[Excerpts from a dataset]
--------

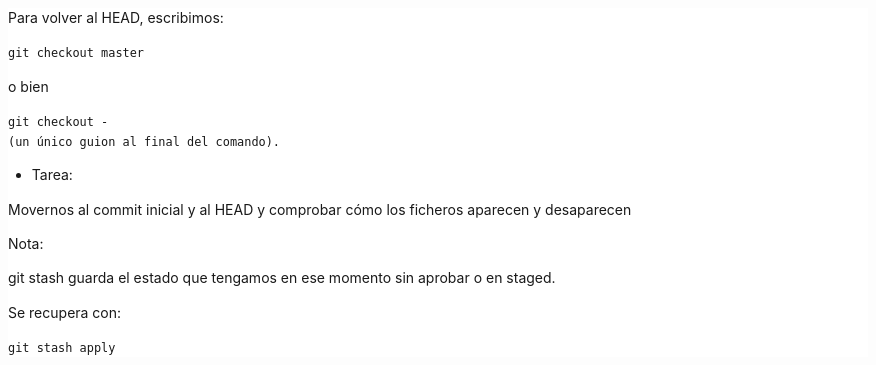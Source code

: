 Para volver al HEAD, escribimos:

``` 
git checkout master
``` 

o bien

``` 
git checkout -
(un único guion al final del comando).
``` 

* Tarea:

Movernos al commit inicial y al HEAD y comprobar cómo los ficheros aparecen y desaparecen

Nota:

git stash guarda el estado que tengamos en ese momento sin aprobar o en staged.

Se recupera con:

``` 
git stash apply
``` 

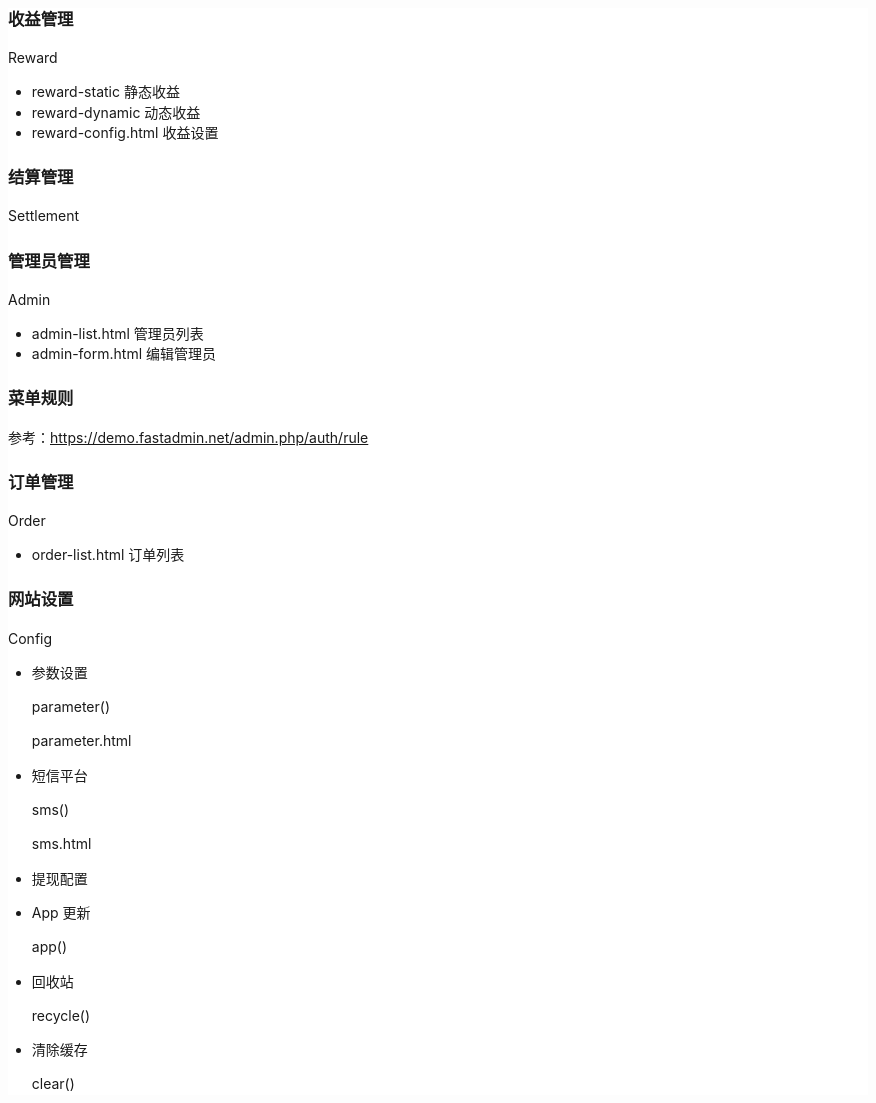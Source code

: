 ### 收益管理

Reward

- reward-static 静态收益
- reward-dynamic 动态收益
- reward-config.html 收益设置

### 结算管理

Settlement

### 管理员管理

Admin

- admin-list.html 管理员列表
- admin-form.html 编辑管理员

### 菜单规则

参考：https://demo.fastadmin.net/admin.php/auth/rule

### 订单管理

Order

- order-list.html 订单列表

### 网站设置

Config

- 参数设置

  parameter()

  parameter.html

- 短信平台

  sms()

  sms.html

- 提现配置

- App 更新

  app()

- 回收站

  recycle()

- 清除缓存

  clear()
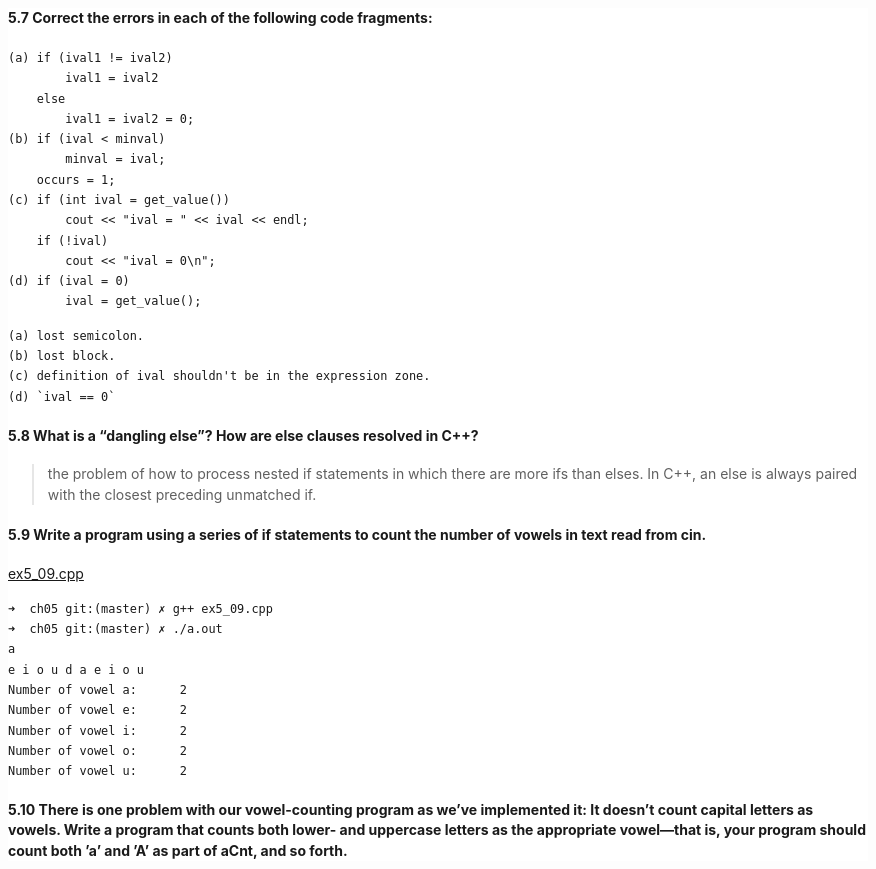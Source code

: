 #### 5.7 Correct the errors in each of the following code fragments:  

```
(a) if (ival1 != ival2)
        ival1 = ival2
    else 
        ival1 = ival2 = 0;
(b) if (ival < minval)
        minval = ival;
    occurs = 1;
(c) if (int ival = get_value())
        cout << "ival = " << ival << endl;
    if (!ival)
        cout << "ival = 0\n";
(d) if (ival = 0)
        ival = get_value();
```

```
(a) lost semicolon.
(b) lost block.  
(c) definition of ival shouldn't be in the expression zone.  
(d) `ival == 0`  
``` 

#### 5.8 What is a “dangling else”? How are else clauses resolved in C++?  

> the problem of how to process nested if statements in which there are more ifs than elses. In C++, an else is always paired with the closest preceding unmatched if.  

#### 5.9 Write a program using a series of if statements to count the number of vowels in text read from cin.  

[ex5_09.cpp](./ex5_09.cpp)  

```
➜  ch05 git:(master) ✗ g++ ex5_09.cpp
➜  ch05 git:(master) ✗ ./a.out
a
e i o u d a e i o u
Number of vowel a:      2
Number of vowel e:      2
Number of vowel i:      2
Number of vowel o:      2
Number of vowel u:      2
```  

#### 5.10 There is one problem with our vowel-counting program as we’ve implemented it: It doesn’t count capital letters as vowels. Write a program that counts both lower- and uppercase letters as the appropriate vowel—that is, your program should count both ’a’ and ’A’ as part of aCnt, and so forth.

--------

Work order: Line by line, write out the entries exactly, and leave the pictures out.

Response to this exercise:
Source code

: Para volver al HEAD, escribimos:

``` 
git checkout master
``` 

o bien

``` 
git checkout -
(un único guion al final del comando).
``` 

* Tarea:

Movernos al commit inicial y al HEAD y comprobar cómo los ficheros aparecen y desaparecen

Nota:

git stash guarda el estado que tengamos en ese momento sin aprobar o en staged.

Se recupera con:

``` 
git stash apply
``` 

Source code

: ### 收益管理

Reward

- reward-static 静态收益
- reward-dynamic 动态收益
- reward-config.html 收益设置

### 结算管理

Settlement

### 管理员管理

Admin

- admin-list.html 管理员列表
- admin-form.html 编辑管理员

### 菜单规则

参考：https://demo.fastadmin.net/admin.php/auth/rule

### 订单管理

Order

- order-list.html 订单列表

### 网站设置

Config

- 参数设置

  parameter()

  parameter.html

- 短信平台

  sms()

  sms.html

- 提现配置

- App 更新

  app()

- 回收站

  recycle()

- 清除缓存

  clear()
Source code

: #### 5.7 Correct the errors in each of the following code fragments:  

```
(a) if (ival1 != ival2)
        ival1 = ival2
    else 
        ival1 = ival2 = 0;
(b) if (ival < minval)
        minval = ival;
    occurs = 1;
(c) if (int ival = get_value())
        cout << "ival = " << ival << endl;
    if (!ival)
        cout << "ival = 0\n";
(d) if (ival = 0)
        ival = get_value();
```

```
(a) lost semicolon.
(b) lost block.  
(c) definition of ival shouldn't be in the expression zone.  
(d) `ival == 0`  
``` 

#### 5.8 What is a “dangling else”? How are else clauses resolved in C++?  

> the problem of how to process nested if statements in which there are more ifs than elses. In C++, an else is always paired with the closest preceding unmatched if.  

#### 5.9 Write a program using a series of if statements to count the number of vowels in text read from cin.  

[ex5_09.cpp](./ex5_09.cpp)  

```
➜  ch05 git:(master) ✗ g++ ex5_09.cpp
➜  ch05 git:(master) ✗ ./a.out
a
e i o u d a e i o u
Number of vowel a:      2
Number of vowel e:      2
Number of vowel i:      2
Number of vowel o:      2
Number of vowel u:      2
```  

#### 5.10 There is one problem with our vowel-counting program as we’ve implemented it: It doesn’t count capital letters as vowels. Write a program that counts both lower- and uppercase letters as the appropriate vowel—that is, your program should count both ’a’ and ’A’ as part of aCnt, and so forth.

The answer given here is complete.